Picasso comprend la révolution et se jette sur Braque au point de faire les MEMES toiles, les mêmes collages. Car Braque a trouvé une nouvelle idée : il intégrera des bouts de papier collés, des journaux posés au milieu des compositions cubistes… C’est un contre-feu, parce qu’il craint que le cubisme n’entraîne tout le monde vers l’abstrait, lui qui est attaché à la représentation du RÉEL.
(Il nous signale que quand il met un journal, des titres avec des lettres, un bout de guitare ou une pipe, c’est pour rappeler qu’il dessine la RÉALITÉ CONCRÈTE et pas une marqueterie imaginée. Comme le feront Mondrian et les abstraits…)
Le cubisme en a fait une gloire mondiale, on l’appelle « le patron », comme Molière pour le théâtre.

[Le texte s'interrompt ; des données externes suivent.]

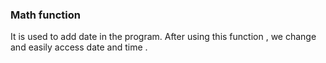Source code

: ### Math function 
 It is used to add date in the program. 
 After using this function , we change and easily access date and time .
 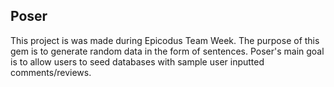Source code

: ## Poser

This project is was made during Epicodus Team Week. The purpose of this gem is to generate random data in the form of sentences. Poser's main goal is to allow users to seed databases with sample user inputted comments/reviews.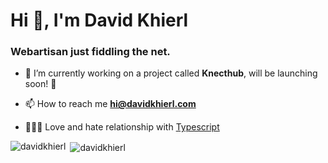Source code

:<h1>Hi 👋, I'm David Khierl</h1>
<h3>Webartisan just fiddling the net.</h3>

- 🔭 I’m currently working on a project called **Knecthub**, will be launching soon! 🚀

- 📫 How to reach me **hi@davidkhierl.com**

- 💙😡😘 Love and hate relationship with [Typescript](https://www.typescriptlang.org/)

<p><img align="left" src="https://github-readme-stats.vercel.app/api/top-langs?username=davidkhierl&show_icons=true&locale=en&layout=compact" alt="davidkhierl" /></p>



<p>&nbsp;<img align="center" src="https://github-readme-stats.vercel.app/api?username=davidkhierl&show_icons=true&locale=en" alt="davidkhierl" /></p>
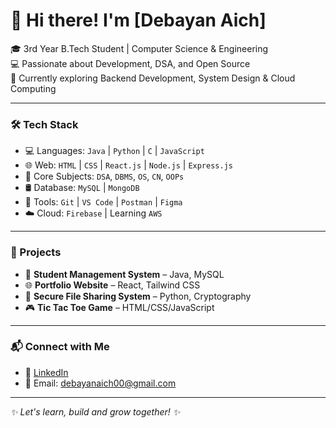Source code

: # 👋 Hi there! I'm [Debayan Aich]

🎓 3rd Year B.Tech Student | Computer Science & Engineering  
💻 Passionate about Development, DSA, and Open Source  
🚀 Currently exploring Backend Development, System Design & Cloud Computing  

---

### 🛠️ Tech Stack

- 💻 Languages: `Java` | `Python` | `C` | `JavaScript`
- 🌐 Web: `HTML` | `CSS` | `React.js` | `Node.js` | `Express.js`
- 🧠 Core Subjects: `DSA`, `DBMS`, `OS`, `CN`, `OOPs`
- 🛢️ Database: `MySQL` | `MongoDB`
- 🔧 Tools: `Git` | `VS Code` | `Postman` | `Figma`
- ☁️ Cloud: `Firebase` | Learning `AWS`

---

### 📝 Projects

- 📱 **Student Management System** – Java, MySQL
- 🌐 **Portfolio Website** – React, Tailwind CSS
- 🔐 **Secure File Sharing System** – Python, Cryptography
- 🎮 **Tic Tac Toe Game** – HTML/CSS/JavaScript

---

### 📬 Connect with Me

- 💼 [LinkedIn](https://www.linkedin.com/in/debayan-aich/)
- 📧 Email: [debayanaich00@gmail.com](mailto:debayanaich00@gmail.com)
---

_✨ Let's learn, build and grow together! ✨_

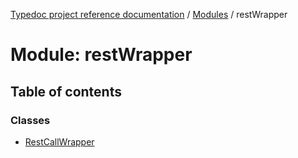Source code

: [Typedoc project reference documentation](../README.md) / [Modules](../modules.md) / restWrapper

# Module: restWrapper

## Table of contents

### Classes

- [RestCallWrapper](../classes/restwrapper.restcallwrapper.md)
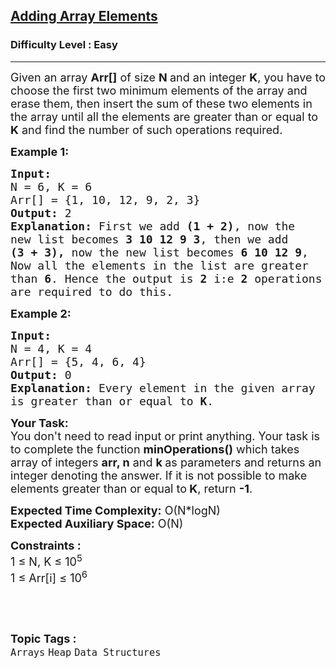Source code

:<h2><a href="https://practice.geeksforgeeks.org/problems/adding-array-element4756/1?page=1&category[]=Heap&sortBy=submissions">Adding Array Elements</a></h2><h3>Difficulty Level : Easy</h3><hr><div class="problems_problem_content__Xm_eO"><p><span style="font-size:18px">Given an array&nbsp;<strong>Arr[]</strong>&nbsp;of size <strong>N&nbsp;</strong>and an integer&nbsp;<strong>K</strong>, you have to choose the first two minimum elements of the array and erase them, then insert the sum of these two elements in the array&nbsp;until all the elements are greater than or equal to <strong>K</strong> and find the number of such&nbsp;operations&nbsp;required.</span></p>

<p><span style="font-size:18px"><strong>Example 1:</strong></span></p>

<pre><span style="font-size:18px"><strong>Input:
</strong>N = 6, K = 6 
Arr[] = {1, 10, 12, 9, 2, 3}
<strong>Output:</strong> 2
<strong>Explanation:</strong> First we add <strong>(1 + 2)</strong>, now the
new list becomes <strong>3 10 12 9 3</strong>, then we add
<strong>(3 + 3), </strong>now the new list becomes <strong>6 10 12 9</strong>,
Now all the elements in the list are greater
than <strong>6</strong>. Hence the output is <strong>2</strong> i:e <strong>2</strong> operations
are required to do this. 
</span></pre>

<p><span style="font-size:18px"><strong>Example 2:</strong></span></p>

<pre><span style="font-size:18px"><strong>Input:
</strong>N = 4, K = 4
Arr[] = {5, 4, 6, 4}
<strong>Output:</strong> 0
<strong>Explanation:</strong>&nbsp;Every element in the given array 
is greater than or equal to <strong>K</strong>.
</span></pre>

<p><span style="font-size:18px"><strong>Your Task:</strong><br>
You don't need to read input or print anything. Your task is to complete the function&nbsp;<strong>minOperations()</strong>&nbsp;which takes array of&nbsp;integers <strong>arr, n</strong>&nbsp;and&nbsp;<strong>k&nbsp;</strong>as parameters and returns an integer&nbsp;denoting the answer.&nbsp;If it is not possible to make elements greater than or equal to<strong> K</strong>, return&nbsp;<strong>-1</strong>.</span></p>

<p><span style="font-size:18px"><strong>Expected Time Complexity:</strong>&nbsp;O(N*logN)<br>
<strong>Expected Auxiliary Space:</strong>&nbsp;O(N)</span></p>

<p><span style="font-size:18px"><strong>Constraints :</strong><br>
1 ≤ N, K ≤ 10<sup>5</sup><br>
1 ≤ Arr[i] ≤ 10<sup>6</sup></span></p>

<p>&nbsp;</p>
</div><br><p><span style=font-size:18px><strong>Topic Tags : </strong><br><code>Arrays</code>&nbsp;<code>Heap</code>&nbsp;<code>Data Structures</code>&nbsp;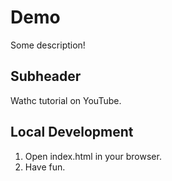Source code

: # Demo

Some description!

## Subheader

Wathc tutorial on YouTube.

## Local Development

1. Open index.html in your browser.
2. Have fun.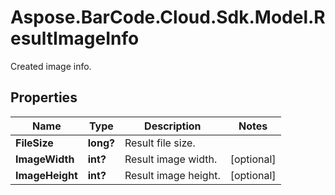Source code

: # Aspose.BarCode.Cloud.Sdk.Model.ResultImageInfo

Created image info.

## Properties

Name | Type | Description | Notes
---- | ---- | ----------- | -----
**FileSize** | **long?** | Result file size. |
**ImageWidth** | **int?** | Result image width. | [optional]
**ImageHeight** | **int?** | Result image height. | [optional]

Mais il déteste les règles, les lois du cubisme devenu classique, à la mode et recopié dans tout : tissus, imprimés, panneaux décoratifs et mobilier.
Vers 1920, il réalise une première rupture avec des nus, qu’il appelle canéphores, en hommage à l’antique. On l’accuse de trahison, les modernistes ne supportent pas que justement lui, le révolutionnaire, le visionnaire, se recommande des classiques, des anciens !
Mais Braque est un calme. Il continue de chercher des idées et ses natures mortes où les objets s’entremêlent et changent de forme sont des réussites, à nouveau reconnues. Les toiles sont superbes, équilibrées, statiques et fortes : elles s’imposent par leur composition et toutes les trouvailles de dessin.
Et pourtant sa palette est triste, sans effet de couleur gratuit. Braque peint sur fond noir ! Beaucoup d’ocre, de gris, de verts et bruns, des tons froids à force d’être sourds. Mais il invente des parties en négatif, fond noir avec traits blancs, qui seront très copiés, et aussi des séries de gravures « fil de fer », un peu comme Calder puis Miro : des personnages en entrelacs de lignes fluides et magnifiquement dessinées d’un trait continu !
On pourrait continuer avec ses vases, ses oiseaux lyres et ses statues de chevaux, comme sorties de la Grèce archaïque ou de la méditerranée antique. Il n’a cessé de trouver des idées, des formes, des graphismes.
Tout ça dans son coin, loin des médias, des salons, des coteries et « people » naissants ( comme Picasso, Dali etc..) Braque nous a légué un nouveau vocabulaire de formes, qui au départ n’appartient qu’à lui, et qui finit en patrimoine pour nous tous. Et comme tous les chef-d’œuvres, mystérieux et difficiles à définir. Loin du star-system, un cadeau inappréciable et durable.
« Braque » aux Galeries nationales du Grand Palais. Du 18 Septembre 2013 au 6 janvier 2014.